Greeks’ debts to the state continue to grow, as households and enterprises remain unable to meet their tax obligations.
Unpaid taxes rose almost 1 billion euros between end-September and end-October, with half of that (507.3 million euros) in the form of unpaid income taxes. Property owners were unable to pay 173.6 million euros toward their Single Property Tax (ENFIA), while freelance professionals and enterprises failed to pay 203.1 million euros in value-added tax dues, as well as fines amounting to 47 million euros.
In total, 972 million euros in taxes went unpaid in October, while the tax authorities carried out 7,066 confiscations from taxpayers over debts to the state in November.

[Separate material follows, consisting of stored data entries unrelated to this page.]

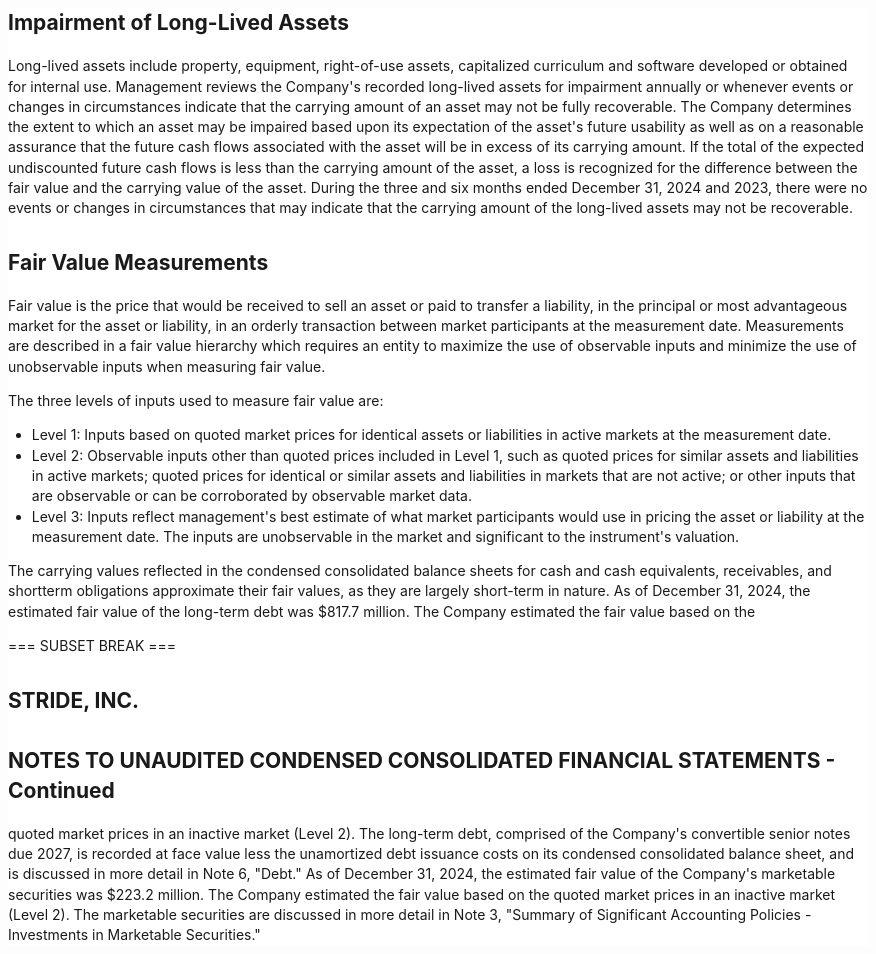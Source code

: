 Impairment of Long-Lived Assets
-------------------------------

Long-lived assets include property, equipment, right-of-use assets, capitalized curriculum and software developed or obtained for internal use. Management reviews the Company's recorded long-lived assets for impairment annually or whenever events or changes in circumstances indicate that the carrying amount of an asset may not be fully recoverable. The Company determines the extent to which an asset may be impaired based upon its expectation of the asset's future usability as well as on a reasonable assurance that the future cash flows associated with the asset will be in excess of its carrying amount. If the total of the expected undiscounted future cash flows is less than the carrying amount of the asset, a loss is recognized for the difference between the fair value and the carrying value of the asset. During the three and six months ended December 31, 2024 and 2023, there were no events or changes in circumstances that may indicate that the carrying amount of the long-lived assets may not be recoverable.

Fair Value Measurements
-----------------------

Fair value is the price that would be received to sell an asset or paid to transfer a liability, in the principal or most advantageous market for the asset or liability, in an orderly transaction between market participants at the measurement date. Measurements are described in a fair value hierarchy which requires an entity to maximize the use of observable inputs and minimize the use of unobservable inputs when measuring fair value.

The three levels of inputs used to measure fair value are:

* Level 1: Inputs based on quoted market prices for identical assets or liabilities in active markets at the measurement date.
* Level 2: Observable inputs other than quoted prices included in Level 1, such as quoted prices for similar assets and liabilities in active markets; quoted prices for identical or similar assets and liabilities in markets that are not active; or other inputs that are observable or can be corroborated by observable market data.
* Level 3: Inputs reflect management's best estimate of what market participants would use in pricing the asset or liability at the measurement date. The inputs are unobservable in the market and significant to the instrument's valuation.

The carrying values reflected in the condensed consolidated balance sheets for cash and cash equivalents, receivables, and shortterm obligations approximate their fair values, as they are largely short-term in nature. As of December 31, 2024, the estimated fair value of the long-term debt was $817.7 million. The Company estimated the fair value based on the

=== SUBSET BREAK ===

STRIDE, INC.
------------

NOTES TO UNAUDITED CONDENSED CONSOLIDATED FINANCIAL STATEMENTS - Continued
--------------------------------------------------------------------------

quoted market prices in an inactive market (Level 2). The long-term debt, comprised of the Company's convertible senior notes due 2027, is recorded at face value less the unamortized debt issuance costs on its condensed consolidated balance sheet, and is discussed in more detail in Note 6, "Debt." As of December 31, 2024, the estimated fair value of the Company's marketable securities was $223.2 million. The Company estimated the fair value based on the quoted market prices in an inactive market (Level 2). The marketable securities are discussed in more detail in Note 3, "Summary of Significant Accounting Policies - Investments in Marketable Securities."
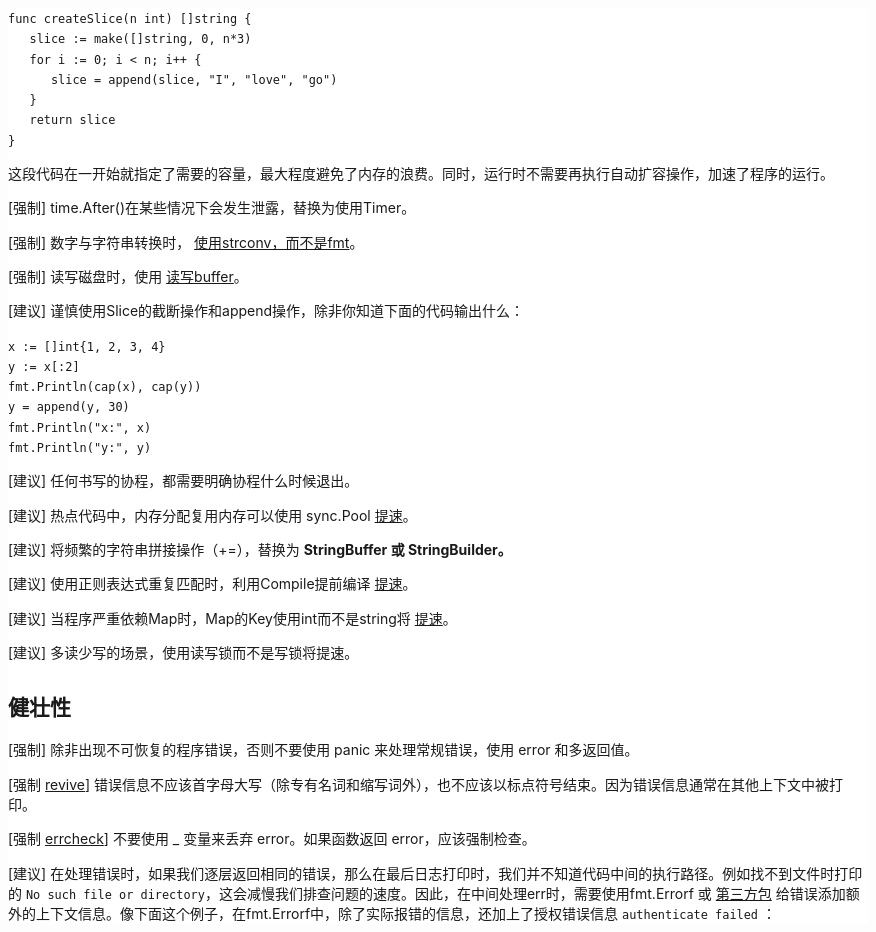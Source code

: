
 ```plain
func createSlice(n int) []string {
   slice := make([]string, 0, n*3)
   for i := 0; i < n; i++ {
      slice = append(slice, "I", "love", "go")
   }
   return slice
}

```

这段代码在一开始就指定了需要的容量，最大程度避免了内存的浪费。同时，运行时不需要再执行自动扩容操作，加速了程序的运行。

\[强制\] time.After()在某些情况下会发生泄露，替换为使用Timer。

\[强制\] 数字与字符串转换时， [使用strconv，而不是fmt](https://gist.github.com/evalphobia/caee1602969a640a4530)。

\[强制\] 读写磁盘时，使用 [读写buffer](https://www.instana.com/blog/practical-golang-benchmarks/#file-i-o)。

\[建议\] 谨慎使用Slice的截断操作和append操作，除非你知道下面的代码输出什么：

```plain
x := []int{1, 2, 3, 4}
y := x[:2]
fmt.Println(cap(x), cap(y))
y = append(y, 30)
fmt.Println("x:", x)
fmt.Println("y:", y)

```

\[建议\] 任何书写的协程，都需要明确协程什么时候退出。

\[建议\] 热点代码中，内存分配复用内存可以使用 sync.Pool [提速](https://www.instana.com/blog/practical-golang-benchmarks/#object-creation)。

\[建议\] 将频繁的字符串拼接操作（+=），替换为 **StringBuffer 或 StringBuilder。**

\[建议\] 使用正则表达式重复匹配时，利用Compile提前编译 [提速](https://www.instana.com/blog/practical-golang-benchmarks/#regular-expressions)。

\[建议\] 当程序严重依赖Map时，Map的Key使用int而不是string将 [提速](https://www.instana.com/blog/practical-golang-benchmarks/#map-access)。

\[建议\] 多读少写的场景，使用读写锁而不是写锁将提速。

## 健壮性

\[强制\] 除非出现不可恢复的程序错误，否则不要使用 panic 来处理常规错误，使用 error 和多返回值。

\[强制 [revive](https://revive.run/r#error-strings)\] 错误信息不应该首字母大写（除专有名词和缩写词外），也不应该以标点符号结束。因为错误信息通常在其他上下文中被打印。

\[强制 [errcheck](https://golangci-lint.run/usage/linters/#errcheck)\] 不要使用 \_ 变量来丢弃 error。如果函数返回 error，应该强制检查。

\[建议\] 在处理错误时，如果我们逐层返回相同的错误，那么在最后日志打印时，我们并不知道代码中间的执行路径。例如找不到文件时打印的 `No such file or directory`，这会减慢我们排查问题的速度。因此，在中间处理err时，需要使用fmt.Errorf 或 [第三方包](https://godoc.org/github.com/pkg/errors) 给错误添加额外的上下文信息。像下面这个例子，在fmt.Errorf中，除了实际报错的信息，还加上了授权错误信息 `authenticate failed` ：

Official data show that the level of individuals’ and corporations’ debt has come to 103.36 billion euros, and the sum soars to 185 billion when the ensuing fines and penalties are added, exceeding the country’s gross domestic product.
Debts to the state created from the start of this year to end-October add up to 8.8 billion euros. The number of taxpayers with debts to the state reached 4.2 million, practically one in every two, and 1.79 million of them are exposed to forced collection measures such as confiscations.
Overtaxation has led to overindebted households and businesses, and this has in turn led to the online seizure of salaries and pensions and the freezing of bank accounts as the law provides. According to a report by the Greek Ombudsman, confiscations doubled from 650,000 in 2015 to 1.3 million in 2016, while they rose last year to 1.7 million, concerning 312,000 state debtors.
Already 1,155,649 debtors have suffered forced collection measures, a practice that has been particularly successful for the state revenue collection mechanism, as more than 4.48 billion euros of this year’s and older debts have been retrieved since the start of 2018. This particularly impressive figure – compared with previous years’ performance – may reach up to 6 billion euros by the end of the year, Finance Ministry officials say.